Aiden took them outside and showed them the delivery bag on the back of his bike.

It was almost his height.

“Huang is popular enough that you can expect the bag to be half filled at any time, granted, if you are signed on, you helping out should halve my current load, but a bike would just be better.”

“Also,” he added on as an important afterthought, “you aren’t legally allowed to earn money with your ability, there’s more leeway for passive abilities like you, but a bike would give you a layer of deniability.”

“Oh yeah,” Jun nodded, looking over the bike, “I heard about this, it’s why families trade favours and material goods instead.”

“Material goods?”

“Yeah,” Jun replied, “Like, they need a kid’s ability, but they can’t pass them a fiver to do it, so they give them a diamond worth five bucks, or promise to help them out later.”

“Diamonds should be worth significantly more than ‘five bucks’, though I get what you mean,” he replied.

“Yeah, you and Wren did the same thing right?”

Aiden paused.

The concept was not at all foreign to him, he recalled a rather famous incident where a politician got egged after receiving an alleged bribe in the form of two tailored suits, or how his old company’s CEO had ‘gifted’ several famous paintings to the government’s environmental administrations department.

He simply did not conceive that he had participated in such money laundering.

“Huh,” he said. “I suppose I did.”

A companion for a right hand, it was fitting in an odd way.

Glancing up at the setting sky, Aiden said, “It’s getting late, I’ll head home for now.”

“Wait a moment,” Jun asked, raising a hand, “can I try your bike for a second?”

“Sure.”

Jun stepped up to the bike, examining it with a strange look.

Breathing deeply, they sat on the seat, with one foot on the ground, they gave it a test pedal, before they kicked off and rode-

For a solid second before they lost balance and slammed their foot into the ground.

“I don’t know how to ride a bike,” Jun frankly said.

“How could you-”

Aiden stopped.

He stopped and thought about his visit.

He had come to just teach Jun how to make the mix he gave Fluffy, but he spent so much more time here didn’t he?

Jun didn’t know how to cook for themself, operate a washing machine, and had no job experience.

Why?

“No one ever taught me.”

He remembered.

Fresh into his twenties, long after he left his foster home which was barely better than his original.

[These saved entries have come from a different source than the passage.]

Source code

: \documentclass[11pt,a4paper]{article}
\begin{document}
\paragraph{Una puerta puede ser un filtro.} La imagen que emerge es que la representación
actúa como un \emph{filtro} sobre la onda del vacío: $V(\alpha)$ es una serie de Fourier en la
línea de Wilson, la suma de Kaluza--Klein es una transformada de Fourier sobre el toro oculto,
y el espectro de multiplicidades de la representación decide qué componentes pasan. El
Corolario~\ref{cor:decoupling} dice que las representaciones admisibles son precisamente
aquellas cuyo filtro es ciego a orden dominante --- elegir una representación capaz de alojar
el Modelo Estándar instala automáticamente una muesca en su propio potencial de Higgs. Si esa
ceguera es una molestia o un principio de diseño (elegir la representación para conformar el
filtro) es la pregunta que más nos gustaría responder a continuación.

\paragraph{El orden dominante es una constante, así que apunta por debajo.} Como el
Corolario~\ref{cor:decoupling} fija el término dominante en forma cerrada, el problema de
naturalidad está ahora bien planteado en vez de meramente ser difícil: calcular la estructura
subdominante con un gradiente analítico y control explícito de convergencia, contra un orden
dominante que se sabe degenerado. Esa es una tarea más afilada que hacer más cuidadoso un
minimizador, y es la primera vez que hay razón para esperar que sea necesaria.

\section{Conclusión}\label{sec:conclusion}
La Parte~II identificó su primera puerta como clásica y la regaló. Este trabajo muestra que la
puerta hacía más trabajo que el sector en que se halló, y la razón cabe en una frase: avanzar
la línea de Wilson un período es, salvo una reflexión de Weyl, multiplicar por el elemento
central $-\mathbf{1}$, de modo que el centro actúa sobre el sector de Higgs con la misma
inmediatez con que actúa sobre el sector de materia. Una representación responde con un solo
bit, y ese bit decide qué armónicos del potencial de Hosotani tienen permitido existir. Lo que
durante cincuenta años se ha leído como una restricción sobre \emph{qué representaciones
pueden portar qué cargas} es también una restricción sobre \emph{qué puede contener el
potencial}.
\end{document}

Months of nothing but cup ramen until a nutrient deficiency knocked him in a hospital for five days.

Clothes worn and washed till they faded.

Pouring rain as he installed training wheels onto a bike he’d never learned just to save the slightest bit of money travelling to a job he hated.

Aiden looked towards the setting sun, then at the quiet street with no active traffic or cars.

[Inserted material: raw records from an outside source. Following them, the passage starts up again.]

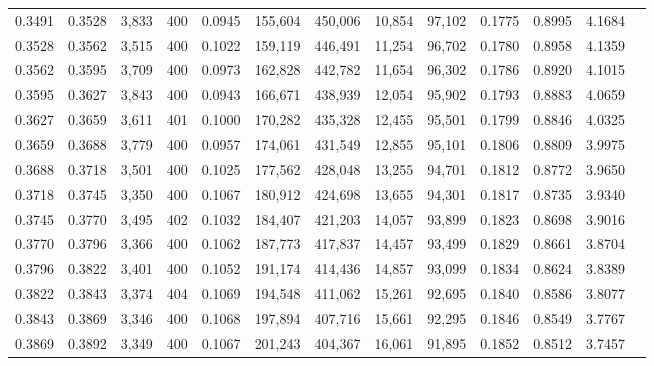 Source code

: \begin{tabular}{rrrrrrrrrrrrr}
0.3491 & 0.3528 &  3,833 & 400 &                                     0.0945 & 155,604 & 450,006 &  10,854 &  97,102 & 0.1775 & 0.8995 & 4.1684 \\
0.3528 & 0.3562 &  3,515 & 400 &                                     0.1022 & 159,119 & 446,491 &  11,254 &  96,702 & 0.1780 & 0.8958 & 4.1359 \\
0.3562 & 0.3595 &  3,709 & 400 &                                     0.0973 & 162,828 & 442,782 &  11,654 &  96,302 & 0.1786 & 0.8920 & 4.1015 \\
0.3595 & 0.3627 &  3,843 & 400 &                                     0.0943 & 166,671 & 438,939 &  12,054 &  95,902 & 0.1793 & 0.8883 & 4.0659 \\
0.3627 & 0.3659 &  3,611 & 401 &                                     0.1000 & 170,282 & 435,328 &  12,455 &  95,501 & 0.1799 & 0.8846 & 4.0325 \\
0.3659 & 0.3688 &  3,779 & 400 &                                     0.0957 & 174,061 & 431,549 &  12,855 &  95,101 & 0.1806 & 0.8809 & 3.9975 \\
0.3688 & 0.3718 &  3,501 & 400 &                                     0.1025 & 177,562 & 428,048 &  13,255 &  94,701 & 0.1812 & 0.8772 & 3.9650 \\
0.3718 & 0.3745 &  3,350 & 400 &                                     0.1067 & 180,912 & 424,698 &  13,655 &  94,301 & 0.1817 & 0.8735 & 3.9340 \\
0.3745 & 0.3770 &  3,495 & 402 &                                     0.1032 & 184,407 & 421,203 &  14,057 &  93,899 & 0.1823 & 0.8698 & 3.9016 \\
0.3770 & 0.3796 &  3,366 & 400 &                                     0.1062 & 187,773 & 417,837 &  14,457 &  93,499 & 0.1829 & 0.8661 & 3.8704 \\
0.3796 & 0.3822 &  3,401 & 400 &                                     0.1052 & 191,174 & 414,436 &  14,857 &  93,099 & 0.1834 & 0.8624 & 3.8389 \\
0.3822 & 0.3843 &  3,374 & 404 &                                     0.1069 & 194,548 & 411,062 &  15,261 &  92,695 & 0.1840 & 0.8586 & 3.8077 \\
0.3843 & 0.3869 &  3,346 & 400 &                                     0.1068 & 197,894 & 407,716 &  15,661 &  92,295 & 0.1846 & 0.8549 & 3.7767 \\
0.3869 & 0.3892 &  3,349 & 400 &                                     0.1067 & 201,243 & 404,367 &  16,061 &  91,895 & 0.1852 & 0.8512 & 3.7457 \\

\end{tabular}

“There’s a helmet in the bag, put it on,” he said as he stepped towards Jun.

“Don’t try to pedal immediately,” he gently told Jun as he helped them strap on the helmet. “Sit and use your legs to kick off the ground, do this and keep building momentum, at a certain point the momentum cancels out any imbalance you will feel…”

“Good good… now only use one leg to kick off, keep the other on the pedal…”

Jun didn’t get it at first. Like a blind drunken walrus tap dancing down the freeway, Jun stumbled and cursed, wobbling far too much as they overcompensated in a myriad different ways.

“Don’t balance with your legs, do so with your upper body…”

But slowly Jun got the hang of it. As they kicked off the ground, the bike sped up, and they maintained their balance for longer and longer.

“Try turning now…”

That caught them up, the sudden shift from a straight line to a curve, but in time, even that was conquered.

Holding the bike from the back, he said, “Now try peddling…”

And Jun did.

They pedalled forward, Aiden holding the back of the bike in balance, a reassuring presence as they rode through the street as night lights lit up.

Slowly, Jun gained more confidence, they rode quicker, faster, and Aiden’s measured steps turned into a jog, then a sprint.

Until he couldn’t keep up at all, and Jun rode, not even noticing that Aiden had let go a long time ago.